The nonprofit works in tandem with the mayors’ association to push for various legislative priorities for regional town leaders. Last year, one of the priorities was to restore highway user revenue flow to townships, Burris said.

“By restoring these funds, millions of dollars were restored to the states municipalities, including Leonardtown for road repair,” Mattingly wrote in an email.

Those funds, derived from the state’s gasoline tax, are in part meant to help jurisdictions maintain local roads. Burris said former Democratic governor Martin O’Malley’s administration diverted those funds to other programs; although, others maintain the diversion was a result of an economic downturn in 2009.

“We went from [receiving] $95,000 a year to $5,000 a year,” Burris said. Last year, the municipal league’s legislative committee successfully advocated for Gov. Larry Hogan (R) to restore those revenues to state towns and cities.

“I think we’re up to about $120,000” coming to Leonardtown from the revenue fund, Burris said. “But it’s still not completely set in a lockbox — another governor could come and change it.
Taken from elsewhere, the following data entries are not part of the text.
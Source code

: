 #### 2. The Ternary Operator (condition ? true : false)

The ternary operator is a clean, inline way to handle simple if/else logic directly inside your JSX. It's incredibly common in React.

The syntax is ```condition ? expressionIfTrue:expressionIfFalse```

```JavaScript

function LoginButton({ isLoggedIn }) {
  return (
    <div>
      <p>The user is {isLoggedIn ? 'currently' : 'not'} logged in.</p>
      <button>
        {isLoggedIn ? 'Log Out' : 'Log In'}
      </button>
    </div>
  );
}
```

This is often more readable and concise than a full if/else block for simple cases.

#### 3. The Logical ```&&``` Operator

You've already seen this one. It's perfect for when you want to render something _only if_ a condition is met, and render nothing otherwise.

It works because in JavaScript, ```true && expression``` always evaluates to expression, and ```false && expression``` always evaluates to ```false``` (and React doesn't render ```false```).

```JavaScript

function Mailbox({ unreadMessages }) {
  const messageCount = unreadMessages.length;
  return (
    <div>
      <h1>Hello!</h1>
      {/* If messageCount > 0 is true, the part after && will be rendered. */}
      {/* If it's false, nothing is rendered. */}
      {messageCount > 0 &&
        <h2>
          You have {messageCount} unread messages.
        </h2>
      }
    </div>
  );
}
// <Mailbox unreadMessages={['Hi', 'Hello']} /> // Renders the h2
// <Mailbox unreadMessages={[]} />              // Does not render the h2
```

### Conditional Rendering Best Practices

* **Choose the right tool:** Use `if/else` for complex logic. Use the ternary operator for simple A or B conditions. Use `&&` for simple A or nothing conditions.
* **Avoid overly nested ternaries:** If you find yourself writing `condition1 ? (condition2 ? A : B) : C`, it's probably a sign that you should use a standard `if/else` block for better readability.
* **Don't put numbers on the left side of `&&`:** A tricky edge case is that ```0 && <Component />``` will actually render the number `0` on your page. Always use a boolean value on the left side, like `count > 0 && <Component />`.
We’re making efforts … to have it secured.”

This past legislative session, the league’s sole legislative priority was preserving local authority over the siting of small cellular tower infrastructure — although Burris said more rural jurisdictions were not impacted by the right-of-way issues regarding small-cell facilities.

Along with advocacy, outreach and mentorship are tenants of the league and its mayors association. The association sponsors the statewide “If I Were Mayor for a Day” event, when mayors visit fourth grade classrooms and simulate government operations, with students serving as the mayor, council members and constituents.

“With the towns and cities, we are the first line of government to the residents and businesses,” Burris said. “We just want the children to realize … it costs money for water and sewer and trash, it costs money for policing. I like doing the budget session with them so they can experience how we split the monies up. It’s their first real civic engagement.”

Mattingly, a 2015 graduate of the league’s Academy for Excellence in Local Governance program, said he uses his experience to “mentor newly elected officials throughout Maryland, making sure I’m engaging with them, educating them about the MML and encouraging them to … attend chapter meetings and get involved in the academy.”

On top of mentorship, “The networking to me is the biggest thing — that’s where you get a lot of ideas from,” Mattingly said.